Hi,
I have taken nutch 1.7 source and copied
mapred-site.xml,hdfs-site.xml,yarn-site.xml,hadoop-env.sh,core-site.xml
from my Hadoop 2.3.0-cdh5.1.0 and did an ant build.
Then went on to
runtime/deploy/bin to start the crawling. it successfully submitted
the jobs to my yarn.
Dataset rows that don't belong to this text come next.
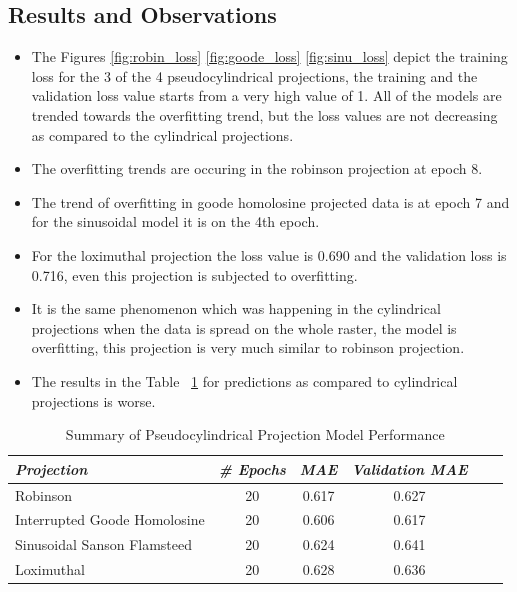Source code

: \subsection{Results and Observations}
\begin{itemize}
    \item The Figures \ref{fig:robin_loss} \ref{fig:goode_loss} \ref{fig:sinu_loss} depict the training loss for the 3 of the 4 pseudocylindrical projections, the training and the validation loss value starts from a very high value of 1. All of the models are trended towards the overfitting trend,
          but the loss values are not decreasing as compared to the cylindrical projections.
    \item The overfitting trends are occuring in the robinson projection at epoch 8.
    \item The trend of overfitting in goode homolosine projected data is at epoch 7 and for the sinusoidal model it is on the 4th epoch.
    \item For the loximuthal projection the loss value is 0.690 and the validation loss is 0.716, even this projection is subjected to overfitting.
    \item It is the same phenomenon which was happening in the cylindrical projections when the data is spread on the whole raster, the model is overfitting, this projection is very much similar to robinson projection.
    \item The results in the Table ~\ref{pseudo_cylindrical_results_table} for predictions as compared to cylindrical projections is worse.
\end{itemize}
\begin{table}[ht]
    \centering
    \caption{Summary of Pseudocylindrical Projection Model Performance}
    \label{pseudo_cylindrical_results_table}
    \renewcommand{\arraystretch}{1.2} %
    \begin{tabular}{|l|c|c|c|c|c|}
        \hline
        \rowcolor[gray]{0.9}
        \textbf{\emph{Projection}}   & \textbf{\emph{\# Epochs}} & \textbf{\emph{MAE}} & \textbf{\emph{Validation MAE}} \\ \hline
        Robinson                     & 20                        & 0.617               & 0.627                          \\ \hline
        Interrupted Goode Homolosine & 20                        & 0.606               & 0.617                          \\ \hline
        Sinusoidal Sanson Flamsteed  & 20                        & 0.624               & 0.641                          \\ \hline
        Loximuthal                   & 20                        & 0.628               & 0.636                          \\ \hline
    \end{tabular}
\end{table}

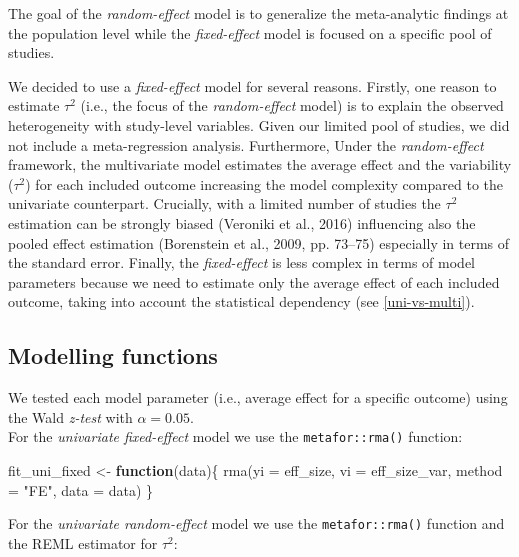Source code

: \documentclass[
]{article}
\newenvironment{Shaded}{\begin{snugshade}}{\end{snugshade}}
\newcommand{\AttributeTok}[1]{\textcolor[rgb]{0.77,0.63,0.00}{#1}}
\newcommand{\ControlFlowTok}[1]{\textcolor[rgb]{0.13,0.29,0.53}{\textbf{#1}}}
\newcommand{\FunctionTok}[1]{\textcolor[rgb]{0.00,0.00,0.00}{#1}}
\newcommand{\NormalTok}[1]{#1}
\newcommand{\OtherTok}[1]{\textcolor[rgb]{0.56,0.35,0.01}{#1}}
\newcommand{\StringTok}[1]{\textcolor[rgb]{0.31,0.60,0.02}{#1}}
\begin{document}
The goal of the \emph{random-effect} model is to generalize the meta-analytic findings at the population level while the \emph{fixed-effect} model is focused on a specific pool of studies.

We decided to use a \emph{fixed-effect} model for several reasons. Firstly, one reason to estimate \(\tau^2\) (i.e., the focus of the \emph{random-effect} model) is to explain the observed heterogeneity with study-level variables. Given our limited pool of studies, we did not include a meta-regression analysis. Furthermore, Under the \emph{random-effect} framework, the multivariate model estimates the average effect and the variability (\(\tau^2\)) for each included outcome increasing the model complexity compared to the univariate counterpart. Crucially, with a limited number of studies the \(\tau^2\) estimation can be strongly biased (Veroniki et al., 2016) influencing also the pooled effect estimation (Borenstein et al., 2009, pp. 73--75) especially in terms of the standard error. Finally, the \emph{fixed-effect} is less complex in terms of model parameters because we need to estimate only the average effect of each included outcome, taking into account the statistical dependency (see \ref{uni-vs-multi}).

\hypertarget{modelling-functions}{%
\subsection{Modelling functions}\label{modelling-functions}}

We tested each model parameter (i.e., average effect for a specific outcome) using the Wald \emph{z-test} with \(\alpha = 0.05\).\\
For the \emph{univariate fixed-effect} model we use the \texttt{metafor::rma()} function:

\begin{Shaded}
\begin{Highlighting}[]
\NormalTok{fit\_uni\_fixed }\OtherTok{\textless{}{-}} \ControlFlowTok{function}\NormalTok{(data)\{}
    \FunctionTok{rma}\NormalTok{(}\AttributeTok{yi =}\NormalTok{ eff\_size, }
        \AttributeTok{vi =}\NormalTok{ eff\_size\_var,}
        \AttributeTok{method =} \StringTok{"FE"}\NormalTok{,}
        \AttributeTok{data =}\NormalTok{ data)}
\NormalTok{\}}
\end{Highlighting}
\end{Shaded}

For the \emph{univariate random-effect} model we use the \texttt{metafor::rma()} function and the REML estimator for \(\tau^2\):
\end{document}
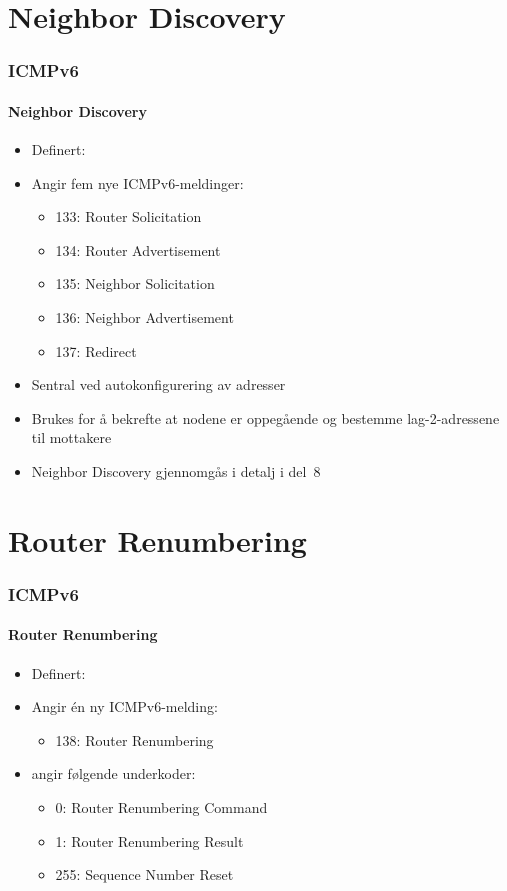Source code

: \section{Neighbor Discovery}
\begin{frame}%
  \frametitle{ICMPv6}
  \framesubtitle{Neighbor Discovery}
  \begin{itemize}%
  \item Definert: 
  \item Angir fem nye ICMPv6-meldinger:
    \begin{itemize}%
    \item 133: Router Solicitation
    \item 134: Router Advertisement
    \item 135: Neighbor Solicitation
    \item 136: Neighbor Advertisement
    \item 137: Redirect
    \end{itemize}
  \item Sentral ved autokonfigurering av adresser
  \item Brukes for å bekrefte at nodene er oppegående og bestemme
    lag-2-adressene til mottakere
  \item Neighbor Discovery gjennomgås i detalj i del~8
  \end{itemize}
\end{frame}

\section{Router Renumbering}
\begin{frame}%
  \frametitle{ICMPv6}
  \framesubtitle{Router Renumbering}
  \begin{itemize}%
  \item Definert: 
  \item Angir én ny ICMPv6-melding:
    \begin{itemize}%
    \item 138: Router Renumbering
    \end{itemize}
  \item {} angir
    følgende underkoder:
    \begin{itemize}%
    \item 0: Router Renumbering Command
    \item 1: Router Renumbering Result
    \item 255: Sequence Number Reset
    \end{itemize}
  \end{itemize}
\end{frame}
But later during indexing to solr, i'm getting below
exceptions.
I have copied the scheme-solr4.xml to my solr and added
exceptions in regex-urlfilter.txt for a particular website which i give
for crawling in the directory urls/seed.txt.
Error:
java.lang.NullPointerException
at
org.apache.hadoop.io.Text.encode(Text.java:443)
at
org.apache.hadoop.io.Text.set(Text.java:198)
at
org.apache.nutch.indexer.solr.SolrDeleteDuplicates$SolrInputFormat$1.next(SolrDeleteDuplicates.java:270)
at
org.apache.nutch.indexer.solr.SolrDeleteDuplicates$SolrInputFormat$1.next(SolrDeleteDuplicates.java:241)
at
org.apache.hadoop.mapred.MapTask$TrackedRecordReader.moveToNext(MapTask.java:198)
at
org.apache.hadoop.mapred.MapTask$TrackedRecordReader.next(MapTask.java:184)
at
org.apache.hadoop.mapred.MapRunner.run(MapRunner.java:52)
at
org.apache.hadoop.mapred.MapTask.runOldMapper(MapTask.java:430)
at
org.apache.hadoop.mapred.MapTask.run(MapTask.java:342)
at
org.apache.hadoop.mapred.YarnChild$2.run(YarnChild.java:167)
at
java.security.AccessController.doPrivileged(Native Method)
at
javax.security.auth.Subject.doAs(Subject.java:415)
at
org.apache.hadoop.security.UserGroupInformation.doAs(UserGroupInformation.java:1554)
at
org.apache.hadoop.mapred.YarnChild.main(YarnChild.java:162)
Kindly, can any one tell me how to solve this issue? I'm basically stuck
here!!